Typical features of a firewall include:

  • Web proxy - this will save you money on your bandwidth costs as Streamyx accessed pages are cached locally,
  • Web filtering - blocking of inappropriate sites based on configurable parameters, or one can block specific sites e.g. you-tube,
  • Filtering of web sites for malicious content - stop the virus before it even reaches the end user!,
  • Mail filter and anti-spam engine - once again it better to stop the threat at the perimeter rather than fight it once it has entered the network,
  • Block outgoing port for application such as Instant Messaging and Skype or peer-to-peer file sharing software, if that is your company policy,
  • Blocking of incoming ports unless you decide to select a few ports to forward, i.e. allow external access to applications,
  • Reports on usage per user

So a decent firewall is a necessity for any business that has a 24 hr Internet connection. Once installed businesses find that the amount of down time due to viruses outbreaks,lost data, lost productivity and bandwidth "theft" is greatly reduced the benefits far out-weighting any cost involved in installing the firewall in the first place.

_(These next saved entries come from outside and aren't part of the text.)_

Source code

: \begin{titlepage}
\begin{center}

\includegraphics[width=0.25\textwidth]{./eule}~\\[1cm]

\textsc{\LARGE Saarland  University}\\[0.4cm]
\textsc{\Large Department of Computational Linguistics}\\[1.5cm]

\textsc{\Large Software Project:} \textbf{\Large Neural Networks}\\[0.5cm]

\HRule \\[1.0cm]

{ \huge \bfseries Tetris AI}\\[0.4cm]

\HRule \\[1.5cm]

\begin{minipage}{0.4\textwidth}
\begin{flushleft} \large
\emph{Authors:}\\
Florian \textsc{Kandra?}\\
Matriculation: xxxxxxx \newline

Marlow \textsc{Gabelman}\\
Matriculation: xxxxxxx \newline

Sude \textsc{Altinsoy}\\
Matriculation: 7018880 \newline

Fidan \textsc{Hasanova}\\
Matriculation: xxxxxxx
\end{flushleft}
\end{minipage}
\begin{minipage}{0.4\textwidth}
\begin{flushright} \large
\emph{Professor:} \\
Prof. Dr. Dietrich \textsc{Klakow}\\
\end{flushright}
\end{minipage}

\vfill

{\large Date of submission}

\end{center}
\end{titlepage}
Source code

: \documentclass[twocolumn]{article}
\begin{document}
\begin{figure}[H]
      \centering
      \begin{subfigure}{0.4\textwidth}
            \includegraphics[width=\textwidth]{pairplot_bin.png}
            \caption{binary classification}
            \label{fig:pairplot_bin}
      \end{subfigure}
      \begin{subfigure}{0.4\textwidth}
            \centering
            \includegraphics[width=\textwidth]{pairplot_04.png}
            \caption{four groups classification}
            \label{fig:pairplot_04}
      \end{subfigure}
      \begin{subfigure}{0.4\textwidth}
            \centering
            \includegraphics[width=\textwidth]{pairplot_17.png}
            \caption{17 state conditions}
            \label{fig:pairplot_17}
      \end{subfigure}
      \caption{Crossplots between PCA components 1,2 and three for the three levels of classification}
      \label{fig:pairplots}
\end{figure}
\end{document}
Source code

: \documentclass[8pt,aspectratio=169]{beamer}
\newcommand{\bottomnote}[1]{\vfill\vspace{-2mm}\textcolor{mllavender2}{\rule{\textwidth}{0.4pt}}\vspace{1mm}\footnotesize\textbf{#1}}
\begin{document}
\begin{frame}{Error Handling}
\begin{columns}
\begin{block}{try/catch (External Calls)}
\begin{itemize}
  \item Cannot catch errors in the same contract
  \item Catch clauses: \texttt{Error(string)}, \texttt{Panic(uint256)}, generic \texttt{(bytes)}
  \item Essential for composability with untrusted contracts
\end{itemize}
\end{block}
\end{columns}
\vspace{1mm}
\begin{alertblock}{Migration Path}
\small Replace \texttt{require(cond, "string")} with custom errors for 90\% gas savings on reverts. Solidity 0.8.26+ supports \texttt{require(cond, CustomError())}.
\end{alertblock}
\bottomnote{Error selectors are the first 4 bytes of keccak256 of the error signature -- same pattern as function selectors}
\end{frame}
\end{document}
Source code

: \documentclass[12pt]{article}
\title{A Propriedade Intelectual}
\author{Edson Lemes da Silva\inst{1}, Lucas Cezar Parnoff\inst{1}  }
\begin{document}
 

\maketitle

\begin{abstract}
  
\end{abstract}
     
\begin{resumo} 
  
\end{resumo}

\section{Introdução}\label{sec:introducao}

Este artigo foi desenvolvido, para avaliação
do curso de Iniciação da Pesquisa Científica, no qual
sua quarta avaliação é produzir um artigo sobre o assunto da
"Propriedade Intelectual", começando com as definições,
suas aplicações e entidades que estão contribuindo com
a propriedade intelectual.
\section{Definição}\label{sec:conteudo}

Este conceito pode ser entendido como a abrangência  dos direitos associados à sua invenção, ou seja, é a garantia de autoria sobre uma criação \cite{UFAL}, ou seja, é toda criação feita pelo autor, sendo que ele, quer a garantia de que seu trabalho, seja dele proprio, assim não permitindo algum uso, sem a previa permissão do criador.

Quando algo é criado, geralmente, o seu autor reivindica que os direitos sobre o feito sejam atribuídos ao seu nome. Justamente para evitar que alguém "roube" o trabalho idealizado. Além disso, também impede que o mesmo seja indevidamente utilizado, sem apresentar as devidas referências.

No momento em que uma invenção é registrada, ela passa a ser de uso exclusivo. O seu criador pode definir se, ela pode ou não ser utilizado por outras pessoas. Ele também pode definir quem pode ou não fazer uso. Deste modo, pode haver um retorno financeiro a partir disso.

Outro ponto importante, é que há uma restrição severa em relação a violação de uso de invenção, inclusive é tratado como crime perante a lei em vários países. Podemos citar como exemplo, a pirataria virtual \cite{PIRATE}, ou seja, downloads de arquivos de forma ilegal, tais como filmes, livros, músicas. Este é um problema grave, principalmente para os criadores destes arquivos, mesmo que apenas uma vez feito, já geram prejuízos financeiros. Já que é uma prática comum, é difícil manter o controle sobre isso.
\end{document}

So if you are looking for a decent, easy to use, Linux based firewall consider:

  • Endian Firewall, or
  • IPCOP

Mark Clarke is a IT consultant working at Jumping Bean, an open source solutions tmnet streamyx self company based in Johannesburg, South Africa. He has over 10 years experience building free and open source solutions, to provide small and medium businesses with the benefits of more expensive, proprietary solutions, without the cost. Interoperability with Microsoft products is a key component of this work. More information can be found at the On Site Tech Support.